About this task: The answer is every line of the records that holds the word "也就是说", copied in full.

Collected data
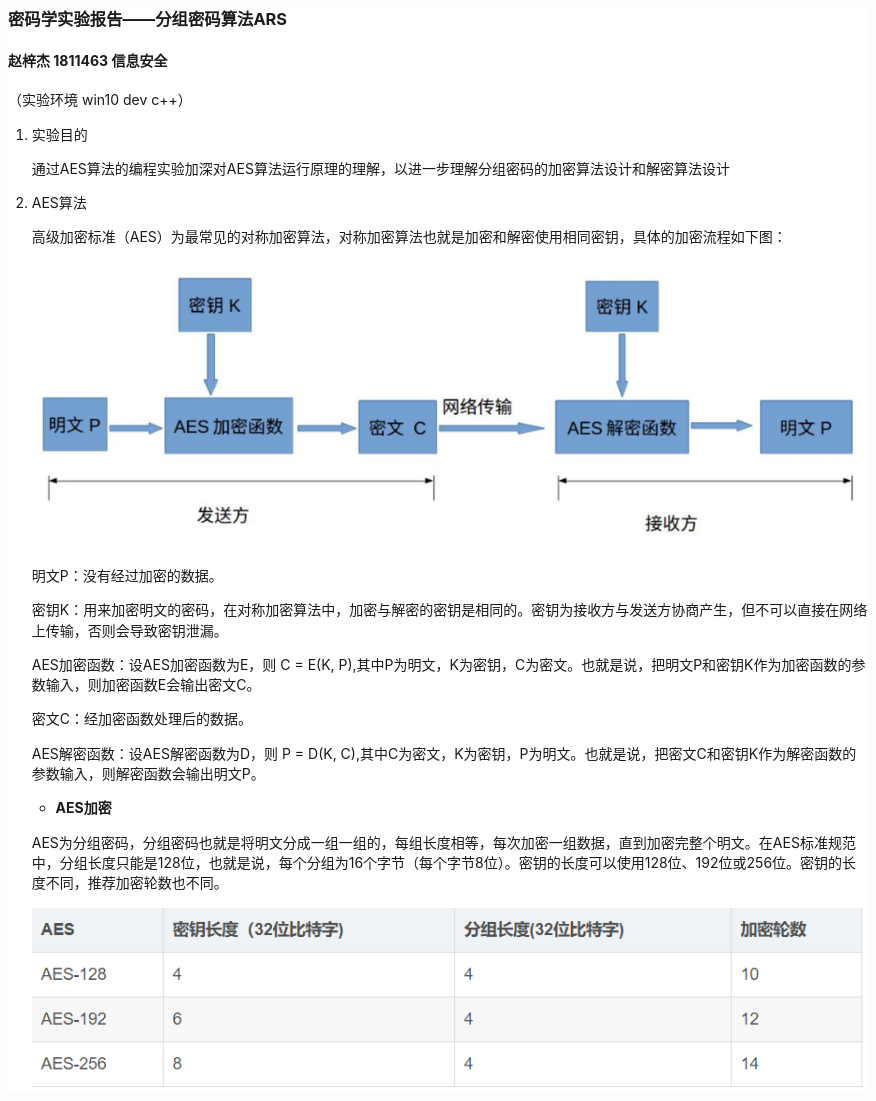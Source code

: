 ### 密码学实验报告——分组密码算法ARS

#### 赵梓杰 1811463 信息安全

（实验环境 win10 dev c++）

1. 实验目的

   通过AES算法的编程实验加深对AES算法运行原理的理解，以进一步理解分组密码的加密算法设计和解密算法设计

2. AES算法

   高级加密标准（AES）为最常见的对称加密算法，对称加密算法也就是加密和解密使用相同密钥，具体的加密流程如下图：

   ![image-20200705114107012](img/image-20200705114107012.png)

   明文P：没有经过加密的数据。

   密钥K：用来加密明文的密码，在对称加密算法中，加密与解密的密钥是相同的。密钥为接收方与发送方协商产生，但不可以直接在网络上传输，否则会导致密钥泄漏。

   AES加密函数：设AES加密函数为E，则 C = E(K, P),其中P为明文，K为密钥，C为密文。也就是说，把明文P和密钥K作为加密函数的参数输入，则加密函数E会输出密文C。

   密文C：经加密函数处理后的数据。

   AES解密函数：设AES解密函数为D，则 P = D(K, C),其中C为密文，K为密钥，P为明文。也就是说，把密文C和密钥K作为解密函数的参数输入，则解密函数会输出明文P。

   - **AES加密**

   AES为分组密码，分组密码也就是将明文分成一组一组的，每组长度相等，每次加密一组数据，直到加密完整个明文。在AES标准规范中，分组长度只能是128位，也就是说，每个分组为16个字节（每个字节8位）。密钥的长度可以使用128位、192位或256位。密钥的长度不同，推荐加密轮数也不同。

   ![](img/image-20200705162823425.png)
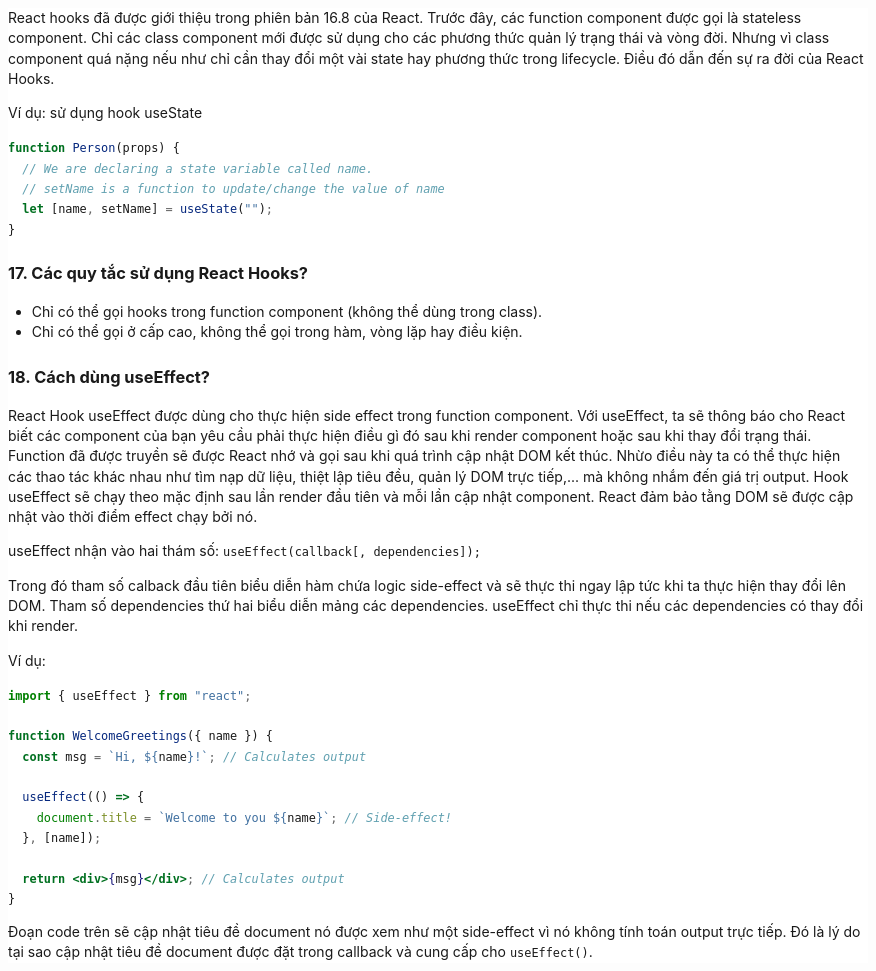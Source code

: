 React hooks đã được giới thiệu trong phiên bản 16.8 của React. Trước đây, các function component được gọi là stateless component. Chỉ các class component mới được sử dụng cho các phương thức quản lý trạng thái và vòng đời. Nhưng vì class component quá nặng nếu như chỉ cần thay đổi một vài state hay phương thức trong lifecycle. Điều đó dẫn đến sự ra đời của React Hooks.

Ví dụ: sử dụng hook useState

```jsx
function Person(props) {
  // We are declaring a state variable called name.
  // setName is a function to update/change the value of name
  let [name, setName] = useState("");
}
```

### 17. Các quy tắc sử dụng React Hooks?

- Chỉ có thể gọi hooks trong function component (không thể dùng trong class).
- Chỉ có thể gọi ở cấp cao, không thể gọi trong hàm, vòng lặp hay điều kiện.

### 18. Cách dùng useEffect?

React Hook useEffect được dùng cho thực hiện side effect trong function component. Với useEffect, ta sẽ thông báo cho React biết các component của bạn yêu cầu phải thực hiện điều gì đó sau khi render component hoặc sau khi thay đổi trạng thái. Function đã được truyền sẽ được React nhớ và gọi sau khi quá trình cập nhật DOM kết thúc. Nhừo điều này ta có thể thực hiện các thao tác khác nhau như tìm nạp dữ liệu, thiệt lập tiêu đều, quản lý DOM trực tiếp,... mà không nhắm đến giá trị output. Hook useEffect sẽ chạy theo mặc định sau lần render đầu tiên và mỗi lần cập nhật component. React đảm bảo tằng DOM sẽ được cập nhật vào thời điểm effect chạy bởi nó.

useEffect nhận vào hai thám số: `useEffect(callback[, dependencies]);`

Trong đó tham số calback đầu tiên biểu diễn hàm chứa logic side-effect và sẽ thực thi ngay lập tức khi ta thực hiện thay đổi lên DOM. Tham số dependencies thứ hai biểu diễn mảng các dependencies. useEffect chỉ thực thi nếu các dependencies có thay đổi khi render.

Ví dụ:

```jsx
import { useEffect } from "react";

function WelcomeGreetings({ name }) {
  const msg = `Hi, ${name}!`; // Calculates output

  useEffect(() => {
    document.title = `Welcome to you ${name}`; // Side-effect!
  }, [name]);

  return <div>{msg}</div>; // Calculates output
}
```

Đoạn code trên sẽ cập nhật tiêu đề document nó được xem như một side-effect vì nó không tính toán output trực tiếp. Đó là lý do tại sao cập nhật tiêu đề document được đặt trong callback và cung cấp cho `useEffect()`.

Result:
   AES加密函数：设AES加密函数为E，则 C = E(K, P),其中P为明文，K为密钥，C为密文。也就是说，把明文P和密钥K作为加密函数的参数输入，则加密函数E会输出密文C。
   AES解密函数：设AES解密函数为D，则 P = D(K, C),其中C为密文，K为密钥，P为明文。也就是说，把密文C和密钥K作为解密函数的参数输入，则解密函数会输出明文P。
   AES为分组密码，分组密码也就是将明文分成一组一组的，每组长度相等，每次加密一组数据，直到加密完整个明文。在AES标准规范中，分组长度只能是128位，也就是说，每个分组为16个字节（每个字节8位）。密钥的长度可以使用128位、192位或256位。密钥的长度不同，推荐加密轮数也不同。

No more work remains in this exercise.